Everything you need to know about EMI and how to calculate it

Personal Finance

Well, what is EMI? Equated Monthly Instalments (EMIs) are monthly payments made toward a loan. The principal and the interest are the two parts of an insta EMI card. The loan’s principal is subtracted from the amount you borrow. Lenders require interest payments because they incur expenses while making loans. The original principal and the remaining principal balance are subject to this interest charge.

What is Loan EMI Calculation?

Let’s start with a basic definition of EMI. Equated Monthly Installment (EMI) refers to payments equal to each month. The terms “equal in value,” “monthly,” and “instalment” all refer to the frequency at which payment is expected.

The phrase “Equated Monthly Installment” (EMI) refers to the fixed monthly payment that a borrower makes to a lender over a certain period.

Loan amount, loan term, and interest rate are the three variables that determine the monthly instalment. The number of loan EMIs and the number of payments are inversely related.

EMI Interest Rate

Interest rates are another major component in determining the magnitude of EMIs.
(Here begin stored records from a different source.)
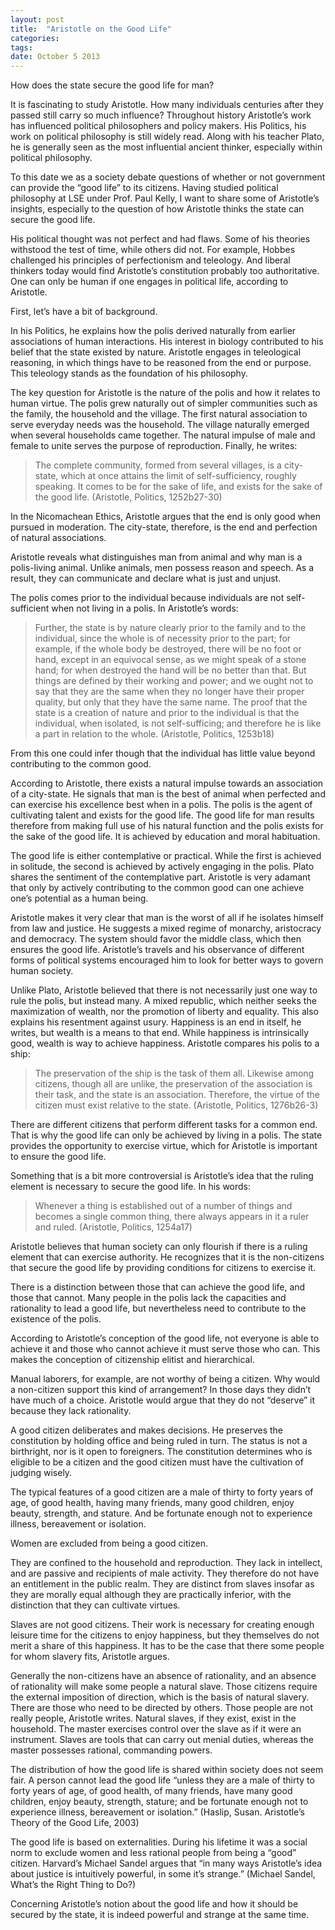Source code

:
 ```yaml
---
layout: post
title:  "Aristotle on the Good Life"
categories: 
tags: 
date: October 5 2013
---
```


How does the state secure the good life for man?

It is fascinating to study Aristotle. How many individuals centuries after they passed still carry so much influence? Throughout history Aristotle’s work has influenced political philosophers and policy makers. His Politics, his work on political philosophy is still widely read. Along with his teacher Plato, he is generally seen as the most influential ancient thinker, especially within political philosophy.

To this date we as a society debate questions of whether or not government can provide the “good life” to its citizens. Having studied political philosophy at LSE under Prof. Paul Kelly, I want to share some of Aristotle’s insights, especially to the question of how Aristotle thinks the state can secure the good life.

His political thought was not perfect and had flaws. Some of his theories withstood the test of time, while others did not. For example, Hobbes challenged his principles of perfectionism and teleology. And liberal thinkers today would find Aristotle’s constitution probably too authoritative. One can only be human if one engages in political life, according to Aristotle.

First, let’s have a bit of background.

In his Politics, he explains how the polis derived naturally from earlier associations of human interactions. His interest in biology contributed to his belief that the state existed by nature. Aristotle engages in teleological reasoning, in which things have to be reasoned from the end or purpose. This teleology stands as the foundation of his philosophy.

The key question for Aristotle is the nature of the polis and how it relates to human virtue. The polis grew naturally out of simpler communities such as the family, the household and the village. The first natural association to serve everyday needs was the household. The village naturally emerged when several households came together. The natural impulse of male and female to unite serves the purpose of reproduction. Finally, he writes:

> The complete community, formed from several villages, is a city-state, which at once attains the limit of self-sufficiency, roughly speaking. It comes to be for the sake of life, and exists for the sake of the good life. (Aristotle, Politics, 1252b27-30)

In the Nicomachean Ethics, Aristotle argues that the end is only good when pursued in moderation. The city-state, therefore, is the end and perfection of natural associations.

Aristotle reveals what distinguishes man from animal and why man is a polis-living animal. Unlike animals, men possess reason and speech. As a result, they can communicate and declare what is just and unjust.

The polis comes prior to the individual because individuals are not self-sufficient when not living in a polis. In Aristotle’s words:

> Further, the state is by nature clearly prior to the family and to the individual, since the whole is of necessity prior to the part; for example, if the whole body be destroyed, there will be no foot or hand, except in an equivocal sense, as we might speak of a stone hand; for when destroyed the hand will be no better than that. But things are defined by their working and power; and we ought not to say that they are the same when they no longer have their proper quality, but only that they have the same name. The proof that the state is a creation of nature and prior to the individual is that the individual, when isolated, is not self-sufficing; and therefore he is like a part in relation to the whole. (Aristotle, Politics, 1253b18)

From this one could infer though that the individual has little value beyond contributing to the common good.

According to Aristotle, there exists a natural impulse towards an association of a city-state. He signals that man is the best of animal when perfected and can exercise his excellence best when in a polis. The polis is the agent of cultivating talent and exists for the good life. The good life for man results therefore from making full use of his natural function and the polis exists for the sake of the good life. It is achieved by education and moral habituation.

The good life is either contemplative or practical. While the first is achieved in solitude, the second is achieved by actively engaging in the polis. Plato shares the sentiment of the contemplative part. Aristotle is very adamant that only by actively contributing to the common good can one achieve one’s potential as a human being.

Aristotle makes it very clear that man is the worst of all if he isolates himself from law and justice. He suggests a mixed regime of monarchy, aristocracy and democracy. The system should favor the middle class, which then ensures the good life. Aristotle’s travels and his observance of different forms of political systems encouraged him to look for better ways to govern human society.

Unlike Plato, Aristotle believed that there is not necessarily just one way to rule the polis, but instead many. A mixed republic, which neither seeks the maximization of wealth, nor the promotion of liberty and equality. This also explains his resentment against usury. Happiness is an end in itself, he writes, but wealth is a means to that end. While happiness is intrinsically good, wealth is way to achieve happiness.
Aristotle compares his polis to a ship:

> The preservation of the ship is the task of them all. Likewise among citizens, though all are unlike, the preservation of the association is their task, and the state is an association. Therefore, the virtue of the citizen must exist relative to the state. (Aristotle, Politics, 1276b26-3)

There are different citizens that perform different tasks for a common end. That is why the good life can only be achieved by living in a polis. The state provides the opportunity to exercise virtue, which for Aristotle is important to ensure the good life.

Something that is a bit more controversial is Aristotle’s idea that the ruling element is necessary to secure the good life. In his words:

> Whenever a thing is established out of a number of things and becomes a single common thing, there always appears in it a ruler and ruled. (Aristotle, Politics, 1254a17)

Aristotle believes that human society can only flourish if there is a ruling element that can exercise authority. He recognizes that it is the non-citizens that secure the good life by providing conditions for citizens to exercise it.

There is a distinction between those that can achieve the good life, and those that cannot. Many people in the polis lack the capacities and rationality to lead a good life, but nevertheless need to contribute to the existence of the polis.

According to Aristotle’s conception of the good life, not everyone is able to achieve it and those who cannot achieve it must serve those who can. This makes the conception of citizenship elitist and hierarchical.

Manual laborers, for example, are not worthy of being a citizen. Why would a non-citizen support this kind of arrangement? In those days they didn’t have much of a choice. Aristotle would argue that they do not “deserve” it because they lack rationality.

A good citizen deliberates and makes decisions. He preserves the constitution by holding office and being ruled in turn. The status is not a birthright, nor is it open to foreigners. The constitution determines who is eligible to be a citizen and the good citizen must have the cultivation of judging wisely.

The typical features of a good citizen are a male of thirty to forty years of age, of good health, having many friends, many good children, enjoy beauty, strength, and stature. And be fortunate enough not to experience illness, bereavement or isolation.

Women are excluded from being a good citizen.

They are confined to the household and reproduction. They lack in intellect, and are passive and recipients of male activity. They therefore do not have an entitlement in the public realm. They are distinct from slaves insofar as they are morally equal although they are practically inferior, with the distinction that they can cultivate virtues.

Slaves are not good citizens. Their work is necessary for creating enough leisure time for the citizens to enjoy happiness, but they themselves do not merit a share of this happiness. It has to be the case that there some people for whom slavery fits, Aristotle argues.

Generally the non-citizens have an absence of rationality, and an absence of rationality will make some people a natural slave. Those citizens require the external imposition of direction, which is the basis of natural slavery. There are those who need to be directed by others. Those people are not really people, Aristotle writes. Natural slaves, if they exist, exist in the household. The master exercises control over the slave as if it were an instrument. Slaves are tools that can carry out menial duties, whereas the master possesses rational, commanding powers.

The distribution of how the good life is shared within society does not seem fair. A person cannot lead the good life “unless they are a male of thirty to forty years of age, of good health, of many friends, have many good children, enjoy beauty, strength, stature; and be fortunate enough not to experience illness, bereavement or isolation.” (Haslip, Susan. Aristotle’s Theory of the Good Life, 2003)

The good life is based on externalities. During his lifetime it was a social norm to exclude women and less rational people from being a “good” citizen. Harvard’s Michael Sandel argues that “in many ways Aristotle’s idea about justice is intuitively powerful, in some it’s strange.” (Michael Sandel, What’s the Right Thing to Do?)

Concerning Aristotle’s notion about the good life and how it should be secured by the state, it is indeed powerful and strange at the same time.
Rates of interest are variable from one creditor to the next. The market circumstances at the time of the loan are considered, along with the borrower’s ability to repay the loan based on their income, savings, and credit history.

Interest rate selection is a major factor. When it comes to the many forms of interest, there are:

Reducing Rate

The reducing rate is the rate that decreases as the principal is repaid. Interest is computed on the total outstanding balance, and the interest rate decreases as the principal balance decreases.

Floating Rates

Interest rates, loan terms, and monthly instalments on “floating” loans are all subject to change based on factors like the national economy. The Reserve Bank of India (RBI) executes interest rate modifications once every three months. Using a floating rate is OK as long as the base rate is not altered. Of course, they can also be erratic at times. They should be avoided at all costs.

Fixed Interest Rates

Loans with fixed interest rates have their interest rate and term determined at the time of borrowing the money, and they do not fluctuate over the loan’s duration. Interest rates that are fixed often run 1-2% higher than those that are variable. Because it provides a ballpark estimate of the monthly instalment fee, this is the method of choice.

Progressive EMI

Progressive EMIs are EMIs where the payment amount rises after a certain amount of time has passed. This facilitates a quicker payoff of the debt.

No Cost EMI  

It’s remarkable how quickly a sale may be converted on an e-commerce website or app by mentioning no-cost EMIs. You may now use your credit card or debit card to make purchases using the No Interest EMI options.

It would be a shock to hear that the RBI regulations do not allow for interest-free or zero-interest monthly payments (EMI). These EMIs often have substantially higher interest rates than the alternatives. A substantial processing charge is added to the EMIs, or the reduced amount on the MRP is included. The ‘no cost’ assertion is, at best, misleading.

Equated Monthly Installment (EMI): How Does It Operate?

Two methods exist for determining the EMI. The items in question are:

1. Flat Rate Method

This calculation approach includes the principal and interest accrued on the principal in the final total. This figure is multiplied by 12 since that is how many months there are in a year after dividing the total by the loan’s maturity date.

Payment Plan with a Flat Rate EMI

Let’s pretend you’ve gotten a mortgage for 10, 00,000 (the principal loan amount) at an interest rate of 8% for 10 years. The following is the formula for determining your EMI based on the flat rate method:

(₹10, 00,000 + (₹10, 00,000 x 10 x 0.08)) / (10 x 12) 

The monthly instalment is 15,000.

2. Reducing Balance Method

Using the reducing balance approach, EMI may be computed with the following formula:

(P x I) x ((1 + r)n)/ (t x ((1 + r)n)- 1)

An example expression using P, I, r, n, and t where P is the loan principal, I is the yearly interest rate, r is the periodic monthly interest rate, n is the total number of monthly payments, and t is the number of months in a year.

Reduced-Balance Example EMI

Using the same example, the EMI may be computed with the reducing balance approach.

((₹10, 00,000 x (0.08)) x (1 + (0.08 / 12)) 120) / (12 x (1 + (0.08/12)) 120 – 1).

There will be a monthly payment of 12,133.

The declining balance technique of calculating EMIs results in less payment than the flat rate approach. The loan’s principal is kept at a fixed amount for the duration of the loan while calculating the EMI flat rate. Alternatively, the declining balance technique uses the monthly principal reduction to determine the EMI. This indicates that paying down the debt can save borrowers money.


You can now say, “It’s so easy!”

It would be best if you now had a firm grasp on what an EMI is, what goes into an EMI, and how to calculate an EMI for a loan using Excel and a web-based calculator.

You should also be aware that the EMI amount may change even if the underlying circumstances remain the same.

Possible causes include the use of a flat-rate or reducing-balance system of computation. With this information, you can confidently compare EMI plans and select the one best suits your financial situation. If you want an instant EMI card, don’t forget to check out Piramal finance services!